I was one of four statisticians on the National Technical Advisory Committee to the NJPS. Two, Joe Waksberg and Seymour Sudman, have since passed away. The remaining two, Daniel Levine and myself, strongly support the findings of the NJPS and believe that there is no basis from other studies to dispute its basic findings. So the notion that NJPS has been discredited among the experts is simply false.
Of course, the NJPS 2000–01 had some problems, as does any survey, but extensive research and evaluation indicated that they had minimal effects on the estimates. NJPS remains the largest, most in-depth survey of the American Jewish population. Its methodology was extensively studied and its possible limitations were well documented.

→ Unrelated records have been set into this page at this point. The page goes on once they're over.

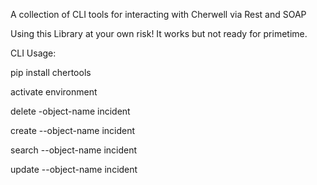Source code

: A collection of CLI tools for interacting with Cherwell via Rest and SOAP

Using this Library at your own risk!  It works but not ready for primetime.

CLI Usage:


pip install chertools

activate environment

delete -object-name incident 

create --object-name incident

search --object-name incident

update --object-name incident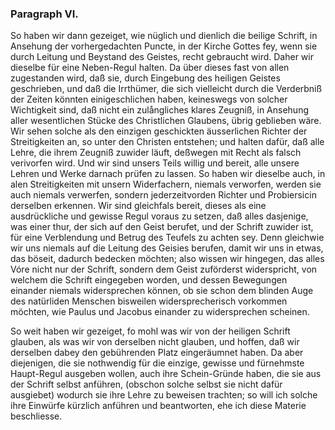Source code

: 
<!-- Seite 133 -->

### Paragraph VI. ###
  
So haben wir dann gezeiget, wie nüglich und 
dienlich die beilige Schrift, in Ansehung der vorhergedachten
Puncte, in der Kirche Gottes fey, wenn sie 
durch Leitung und Beystand des Geistes, recht gebraucht 
wird. Daher wir dieselbe für eine Neben-Regul halten.
Da über dieses fast von allen zugestanden wird,
daß sie, durch Eingebung des heiligen Geistes geschrieben,
und daß die Irrthümer, die sich vielleicht durch die
Verderbniß der Zeiten könnten einigeschlichen haben,
keineswegs von solcher Wichtigkeit sind, daß nicht ein
zulångliches klares Zeugniß, in Ansehung aller wesentlichen
Stücke des Christlichen Glaubens, übrig geblieben
wäre. Wir sehen solche als den einzigen geschickten
äusserlichen Richter der Streitigkeiten an, so unter den Christen entstehen; und halten dafür, daß alle Lehre,
die ihrem Zeugniß zuwider läuft, deßwegen mit
Recht als falsch verivorfen wird. Und wir sind unsers
Teils willig und bereit, alle unsere Lehren und Werke
darnach prüfen zu lassen. So haben wir dieselbe auch,
in alen Streitigkeiten mit unsern Widerfachern, niemals
verworfen, werden sie auch niemals verwerfen,
sondern jederzeitvorden Richter und Probiersicin derselben
erkennen. Wir sind gleichfals bereit, dieses als
eine ausdrückliche und gewisse Regul voraus zu setzen,
daß alles dasjenige, was einer thur, der sich auf
den Geist berufet, und der Schrift zuwider ist,
für eine Verblendung und Betrug des Teufels zu<!-- Seite 134 -->
achten sey. Denn gleichwie wir uns niemals auf die
Leitung des Geisies berufen, damit wir uns in etwas,
das böseit, dadurch bedecken möchten; also wissen wir
hingegen, das alles Vóre nicht nur der Schrift, sondern
dem Geist zuförderst widerspricht, von welchem die
Schrift eingegeben worden, und dessen Bewegungen
einander niemals widersprechen können, ob sie schon
dem blinden Auge des natürliden Menschen bisweilen
widersprecherisch vorkommen möchten, wie Paulus
und Jacobus einander zu widersprechen scheinen.

So weit haben wir gezeiget, fo mohl was wir von
der heiligen Schrift glauben, als was wir von derselben
nicht glauben, und hoffen, daß wir derselben dabey
den gebührenden Platz eingeräumnet haben. Da aber
diejenigen, die sie nothwendig für die einzige, gewisse
und fürnehmste Haupt-Regul ausgeben wollen, auch
ihre Schein-Gründe haben, die sie aus der Schrift selbst
anführen, (obschon solche selbst sie nicht dafür ausgiebet)
wodurch sie ihre Lehre zu beweisen trachten; so
will ich solche ihre Einwürfe kürzlich anführen und beantworten,
ehe ich diese Materie beschliesse.

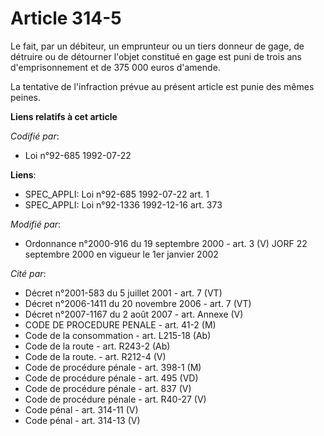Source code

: # Article 314-5

Le fait, par un débiteur, un emprunteur ou un tiers donneur de gage, de détruire ou de détourner l'objet constitué en gage
est puni de trois ans d'emprisonnement et de 375 000 euros d'amende.

La tentative de l'infraction prévue au présent article est punie des mêmes peines.

**Liens relatifs à cet article**

_Codifié par_:

  - Loi n°92-685 1992-07-22

**Liens**:

  - SPEC_APPLI: Loi n°92-685 1992-07-22 art. 1
  - SPEC_APPLI: Loi n°92-1336 1992-12-16 art. 373

_Modifié par_:

  - Ordonnance n°2000-916 du 19 septembre 2000 - art. 3 (V) JORF 22 septembre 2000 en vigueur le 1er janvier 2002

_Cité par_:

  - Décret n°2001-583 du 5 juillet 2001 - art. 7 (VT)
  - Décret n°2006-1411 du 20 novembre 2006 - art. 7 (VT)
  - Décret n°2007-1167 du 2 août 2007 - art. Annexe (V)
  - CODE DE PROCEDURE PENALE - art. 41-2 (M)
  - Code de la consommation - art. L215-18 (Ab)
  - Code de la route - art. R243-2 (Ab)
  - Code de la route. - art. R212-4 (V)
  - Code de procédure pénale - art. 398-1 (M)
  - Code de procédure pénale - art. 495 (VD)
  - Code de procédure pénale - art. 837 (V)
  - Code de procédure pénale - art. R40-27 (V)
  - Code pénal - art. 314-11 (V)
  - Code pénal - art. 314-13 (V)
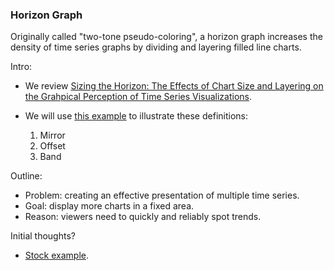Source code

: ### Horizon Graph
Originally called "two-tone pseudo-coloring", a horizon graph increases the density of time series graphs by dividing and layering filled line charts.  

Intro:  
* We review [Sizing the Horizon: The Effects of Chart Size and Layering on the Grahpical Perception of Time Series Visualizations](http://www.vis.berkeley.edu/papers/horizon/2009-TimeSeries-CHI.pdf).  

* We will use [this example](http://bl.ocks.org/mbostock/1483226) to illustrate these definitions:  
    1. Mirror  
    2. Offset  
    3. Band
    
Outline:  
* Problem: creating an effective presentation of multiple time series.
* Goal: display more charts in a fixed area.
* Reason: viewers need to quickly and reliably spot trends.  

Initial thoughts?
* [Stock example](https://bost.ocks.org/mike/cubism/intro/demo-stocks.html).
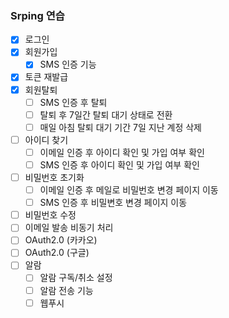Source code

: ### Srping 연습

- [x] 로그인
- [x] 회원가입
  - [x] SMS 인증 기능
- [x] 토큰 재발급
- [x] 회원탈퇴
  - [ ] SMS 인증 후 탈퇴
  - [ ] 탈퇴 후 7일간 탈퇴 대기 상태로 전환
  - [ ] 매일 아침 탈퇴 대기 기간 7일 지난 계정 삭제
- [ ] 아이디 찾기
  - [ ] 이메일 인증 후 아이디 확인 및 가입 여부 확인
  - [ ] SMS 인증 후 아이디 확인 및 가입 여부 확인
- [ ] 비밀번호 초기화
  - [ ] 이메일 인증 후 메일로 비밀번호 변경 페이지 이동
  - [ ] SMS 인증 후 비밀변호 변경 페이지 이동
- [ ] 비밀번호 수정
- [ ] 이메일 발송 비동기 처리
- [ ] OAuth2.0 (카카오)
- [ ] OAuth2.0 (구글)
- [ ] 알람
  - [ ] 알람 구독/취소 설정
  - [ ] 알람 전송 기능
  - [ ] 웹푸시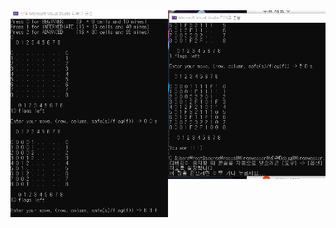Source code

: <img src="https://github.com/kgyeongseong/Minesweeper/blob/main/Minesweeper_1.png" width="50%" align="left">
<img src="https://github.com/kgyeongseong/Minesweeper/blob/main/Minesweeper_2.png" width="50%">

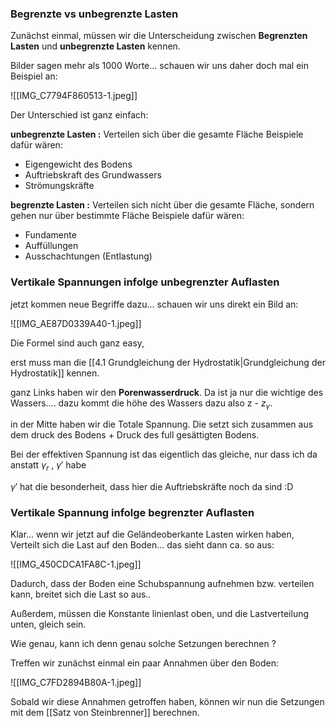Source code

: ### Begrenzte vs unbegrenzte Lasten

Zunächst einmal, müssen wir die Unterscheidung zwischen **Begrenzten Lasten** und **unbegrenzte Lasten** kennen.

Bilder sagen mehr als 1000 Worte... schauen wir uns daher doch mal ein Beispiel an:

![[IMG_C7794F860513-1.jpeg]]

Der Unterschied ist ganz einfach:

**unbegrenzte Lasten :** Verteilen sich über die gesamte Fläche
Beispiele dafür wären:
- Eigengewicht des Bodens
- Auftriebskraft des Grundwassers
- Strömungskräfte

**begrenzte Lasten :** Verteilen sich nicht über die gesamte Fläche, sondern gehen nur über bestimmte Fläche
Beispiele dafür wären:
- Fundamente
- Auffüllungen
- Ausschachtungen (Entlastung)

### Vertikale Spannungen infolge unbegrenzter Auflasten
jetzt kommen neue Begriffe dazu... schauen wir uns direkt ein Bild an:

![[IMG_AE87D0339A40-1.jpeg]]

Die Formel sind auch ganz easy,

erst muss man die [[4.1 Grundgleichung der Hydrostatik|Grundgleichung der Hydrostatik]] kennen.

ganz Links haben wir den **Porenwasserdruck**. Da ist ja nur die wichtige des Wassers.... dazu kommt die höhe des Wassers dazu also z - $z_{\gamma}$.

in der Mitte haben wir die Totale Spannung. Die setzt sich zusammen aus dem druck des Bodens + Druck des full gesättigten Bodens.

Bei der effektiven Spannung ist das eigentlich das gleiche, nur dass ich da anstatt $\gamma_r$ , $\gamma'$ habe

$\gamma'$ hat die besonderheit, dass hier die Auftriebskräfte noch da sind :D

### Vertikale Spannung infolge begrenzter Auflasten
Klar... wenn wir jetzt auf die Geländeoberkante Lasten wirken haben, Verteilt sich die Last auf den Boden... das sieht dann ca. so aus:

![[IMG_450CDCA1FA8C-1.jpeg]]

Dadurch, dass der Boden eine Schubspannung aufnehmen bzw. verteilen kann, breitet sich die Last so aus..

Außerdem, müssen die Konstante linienlast oben, und die Lastverteilung unten, gleich sein.

Wie genau, kann ich denn genau solche Setzungen berechnen ?

Treffen wir zunächst einmal ein paar Annahmen über den Boden:

![[IMG_C7FD2894B80A-1.jpeg]]

Sobald wir diese Annahmen getroffen haben, können wir nun die Setzungen mit dem [[Satz von Steinbrenner]] berechnen.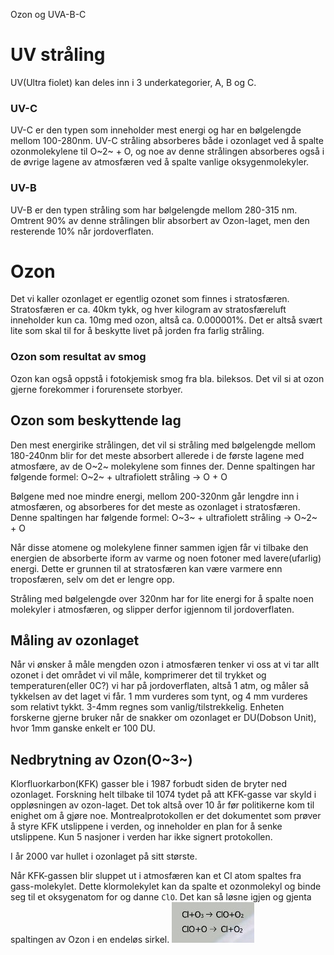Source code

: Ozon og UVA-B-C

# UV stråling
UV(Ultra fiolet) kan deles inn i 3 underkategorier, A, B og C. 

### UV-C
UV-C er den typen som inneholder mest energi og har en bølgelengde mellom 100-280nm. UV-C stråling absorberes både i ozonlaget ved å spalte ozonmolekylene til O~2~ + O, og noe av denne strålingen absorberes også i de øvrige lagene av atmosfæren ved å spalte vanlige oksygenmolekyler.

### UV-B
UV-B er den typen stråling som har bølgelengde mellom 280-315 nm. Omtrent 90% av denne strålingen blir absorbert av Ozon-laget, men den resterende 10% når jordoverflaten.

# Ozon

Det vi kaller ozonlaget er egentlig ozonet som finnes i stratosfæren. Stratosfæren er ca. 40km tykk, og hver kilogram av stratosfæreluft inneholder kun ca. 10mg med ozon, altså ca. 0.000001%. Det er altså svært lite som skal til for å beskytte livet på jorden fra farlig stråling.

### Ozon som resultat av smog
Ozon kan også oppstå i fotokjemisk smog fra bla. bileksos. Det vil si at ozon gjerne forekommer i forurensete storbyer.

## Ozon som beskyttende lag
Den mest energirike strålingen, det vil si stråling med bølgelengde mellom 180-240nm blir for det meste absorbert allerede i de første lagene med atmosfære, av de O~2~ molekylene som finnes der.
Denne spaltingen har følgende formel: O~2~ + ultrafiolett stråling → O + O

Bølgene med noe mindre energi, mellom 200-320nm går lengdre inn i atmosfæren, og absorberes for det meste as ozonlaget i stratosfæren. 
Denne spaltingen har følgende formel: O~3~ + ultrafiolett stråling → O~2~ + O

Når disse atomene og molekylene finner sammen igjen får vi tilbake den energien de absorberte iform av varme og noen fotoner med lavere(ufarlig) energi. Dette er grunnen til at stratosfæren kan være varmere enn troposfæren, selv om det er lengre opp.

Stråling med bølgelengde over 320nm har for lite energi for å spalte noen molekyler i atmosfæren, og slipper derfor igjennom til jordoverflaten.


## Måling av ozonlaget

Når vi ønsker å måle mengden ozon i atmosfæren tenker vi oss at vi tar allt ozonet i det området vi vil måle, komprimerer det til trykket og temperaturen(eller 0C?) vi har på jordoverflaten, altså 1 atm, og måler så tykkelsen av det laget vi får. 1 mm vurderes som tynt, og 4 mm vurderes som relativt tykkt. 3-4mm regnes som vanlig/tilstrekkelig. Enheten forskerne gjerne bruker når de snakker om ozonlaget er DU(Dobson Unit), hvor 1mm ganske enkelt er 100 DU.

## Nedbrytning av Ozon(O~3~)
Klorfluorkarbon(KFK) gasser ble i 1987 forbudt siden de bryter ned ozonlaget. Forskning helt tilbake til 1074 tydet på att KFK-gasse var skyld i oppløsningen av ozon-laget. Det tok altså over 10 år før politikerne kom til enighet om å gjøre noe. Montrealprotokollen er det dokumentet som prøver å styre KFK utslippene i verden, og inneholder en plan for å senke utslippene. Kun 5 nasjoner i verden har ikke signert protokollen.

I år 2000 var hullet i ozonlaget på sitt største.


Når KFK-gassen blir sluppet ut i atmosfæren kan et Cl atom spaltes fra gass-molekylet. Dette klormolekylet kan da spalte et ozonmolekyl og binde seg til et oksygenatom for og danne `ClO`. Det kan så løsne igjen og gjenta spaltingen av Ozon i en endeløs sirkel.
![130f633564a9d1b0fb81f3bfbcc7331d.jpg](../../_resources/f917041476bb42179f6d460a7f2c4b4d.jpg)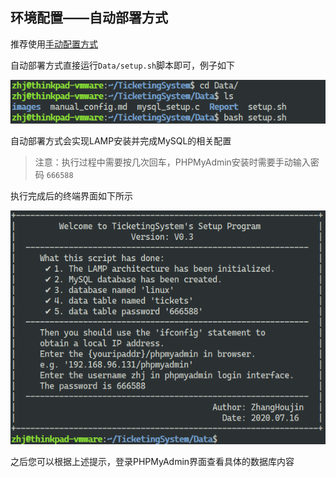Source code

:## 环境配置——自动部署方式

推荐使用[手动配置方式](manual_config.md)

自动部署方式直接运行`Data/setup.sh`脚本即可，例子如下

![Setup](../1_Data/images/setup.png)

自动部署方式会实现LAMP安装并完成MySQL的相关配置

> 注意：执行过程中需要按几次回车，PHPMyAdmin安装时需要手动输入密码 `666588`

执行完成后的终端界面如下所示

![autoconfig](../1_Data/images/autoconfig.png)

之后您可以根据上述提示，登录PHPMyAdmin界面查看具体的数据库内容

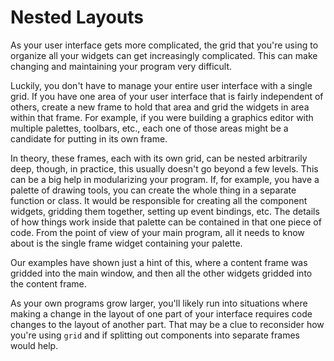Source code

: # Nested Layouts

As your user interface gets more complicated, the grid that you're using to
organize all your widgets can get increasingly complicated. This can make
changing and maintaining your program very difficult.

Luckily, you don't have to manage your entire user interface with a single grid.
If you have one area of your user interface that is fairly independent of
others, create a new frame to hold that area and grid the widgets in area within
that frame. For example, if you were building a graphics editor with multiple
palettes, toolbars, etc., each one of those areas might be a candidate for
putting in its own frame.

In theory, these frames, each with its own grid, can be nested arbitrarily deep,
though, in practice, this usually doesn't go beyond a few levels. This can be a
big help in modularizing your program. If, for example, you have a palette of
drawing tools, you can create the whole thing in a separate function or class.
It would be responsible for creating all the component widgets, gridding them
together, setting up event bindings, etc. The details of how things work inside
that palette can be contained in that one piece of code. From the point of view
of your main program, all it needs to know about is the single frame widget
containing your palette.

Our examples have shown just a hint of this, where a content frame was gridded
into the main window, and then all the other widgets gridded into the content
frame.

As your own programs grow larger, you'll likely run into situations where making
a change in the layout of one part of your interface requires code changes to
the layout of another part. That may be a clue to reconsider how you're using
`grid` and if splitting out components into separate frames would help.
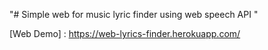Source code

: "# Simple web for music lyric finder using web speech API " 

[Web Demo] : https://web-lyrics-finder.herokuapp.com/
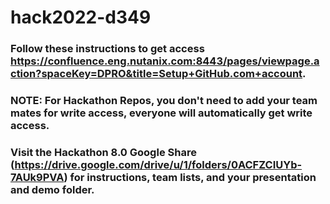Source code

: # hack2022-d349
### Follow these instructions to get access https://confluence.eng.nutanix.com:8443/pages/viewpage.action?spaceKey=DPRO&title=Setup+GitHub.com+account.
### NOTE: For Hackathon Repos, you don't need to add your team mates for write access, everyone will automatically get write access.
### Visit the Hackathon 8.0 Google Share (https://drive.google.com/drive/u/1/folders/0ACFZCIUYb-7AUk9PVA) for instructions, team lists, and your presentation and demo folder.
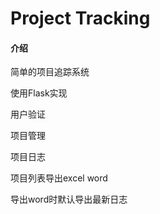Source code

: # Project Tracking

#### 介绍
简单的项目追踪系统

使用Flask实现

用户验证

项目管理

项目日志

项目列表导出excel word

导出word时默认导出最新日志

One weakness was that the NJPS excluded (mostly young) people who could only be reached by cell phone. Since this represented about 1.2% of the U.S. population in 2000 it likely resulted in an undercount, at best, of no more than 60,000 Jews. It is important to note, however, that almost all of the surveys being used by the Steinhardt researchers suffer from the same shortcoming.
It is also true that criticisms of the earlier NJPS 1990 that it might have undercounted Orthodox Jews led to strong outreach efforts for NJPS 2000. It appears that this was successful and, if anything, there may have been a slightly higher participation rate for Orthodox in 2000. But this is an example of the very high quality research of NJPS 2000, unsurpassed by any other Jewish study.
The Jewish community desperately needs a repeat of the NJPS to provide current information on the number of Jews and their characteristics. That is the only way we can answer questions about whether the children of intermarriage are raising their children to be Jewish or whether the generation now having children is different in attitudes and behavior (philanthropy, Jewish organizations, fertility rates) from its predecessors.
If we refrain from investing in the required research into our community, we cannot properly target our resources to best serve the Jewish people. Until then meta-analyses such as those conducted by the Steinhardt researchers could help look at overall change in the “Jewish by religion” subpopulation. But they will not provide insight into who those Jews are, what they believe or whether their numbers are going up or down. There is no substitute for a new NJPS.
David Marker is a senior statistician and Associate Director at Westat, located in Rockville, Md.